Vivimos en una sociedad inmersa en la mercantilización de todos los aspectos de nuestra existencia. Desde que nos levantamos por la mañana hasta que despedimos el día por la noche, buena parte de nuestras decisiones y de nuestra misma voluntad se guían por un interés personal cada vez más tasado en precios, expectativas, dinero...

Las personas ya no trabajan para vivir, ya no viven, siquiera, para trabajar: su vida misma es el objeto de trabajo, el producto que hay que vender en un "mercado" cada vez más competitivo, estresante e inhumano. A cada acción un precio, a cada decisión una expectativa de dinero. Las relaciones humanas se evaporan en un mar sin sentido de mutuas dependencias mercantiles. El valor y el coste se confunden, la amistad y la generosidad se cuantifican, y el mundo que te rodea, la ciudad en la que vives, se analizan en función de premeditados "planes de vida" y "proyectos de futuro" que hay que "gestionar".

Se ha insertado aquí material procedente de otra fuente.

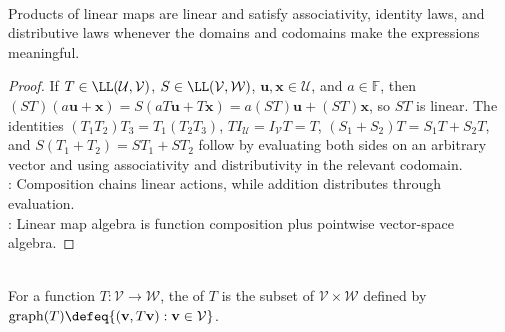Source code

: \begin{proposition} \label{prop:linear-map-product-algebra} \\
Products of linear maps are linear and satisfy associativity, identity laws, and distributive laws whenever the domains and codomains make the expressions meaningful.
\begin{proof}
If $T\in\LL(\mathcal{U},\mathcal{V})$, $S\in\LL(\mathcal{V},\mathcal{W})$, $\mathbf{u},\mathbf{x}\in\mathcal{U}$, and $a\in\mathbb{F}$, then $(ST)(a\mathbf{u}+\mathbf{x})=S(aT\mathbf{u}+T\mathbf{x})=a(ST)\mathbf{u}+(ST)\mathbf{x}$, so $ST$ is linear. The identities $(T_1T_2)T_3=T_1(T_2T_3)$, $TI_{\mathcal{U}}=I_{\mathcal{V}}T=T$, $(S_1+S_2)T=S_1T+S_2T$, and $S(T_1+T_2)=ST_1+ST_2$ follow by evaluating both sides on an arbitrary vector and using associativity and distributivity in the relevant codomain.\\
: Composition chains linear actions, while addition distributes through evaluation.\\
: Linear map algebra is function composition plus pointwise vector-space algebra.
\end{proof}
\end{proposition}

\begin{definition} \\
For a function $T:\mathcal{V}\to\mathcal{W}$, the  of $T$ is the subset of $\mathcal{V}\times\mathcal{W}$ defined by $\operatorname{graph}(T)\defeq\{(\mathbf{v},T\mathbf{v}):\mathbf{v}\in\mathcal{V}\}$.
\end{definition}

Existen ya empresas que se dedican a cuidar de tus plantas y animales cuando te vas de vacaciones. Ya existen empresas, digo, que incluso miden la frecuencia cardíaca de los runners a través de artilugios para, según su mayor o menor actividad física, proporcionales éstas o aquéllas ofertas en tiendas de deporte. Hasta el mismo corazón, hasta nuestros propios latidos, se traducen en precios.

Frente a esta expansión sin freno de una nueva racionalidad mercantilista de la vida, existen lugares y pequeñas "islas" donde los vecinos te riegan las plantas en el estío sin cobrar precio alguno y donde puedes salir a correr por las mañanas sin pensar en el rendimiento económico de tus ventrículos. En nuestros pueblos y medianas ciudades las esencias de una vida no cuantificada aún, los sentimientos de pertenencia a algo "común" por encima de las individualidades egoístas, sobreviven ante un mundo cada día más apátrida y desarraigado.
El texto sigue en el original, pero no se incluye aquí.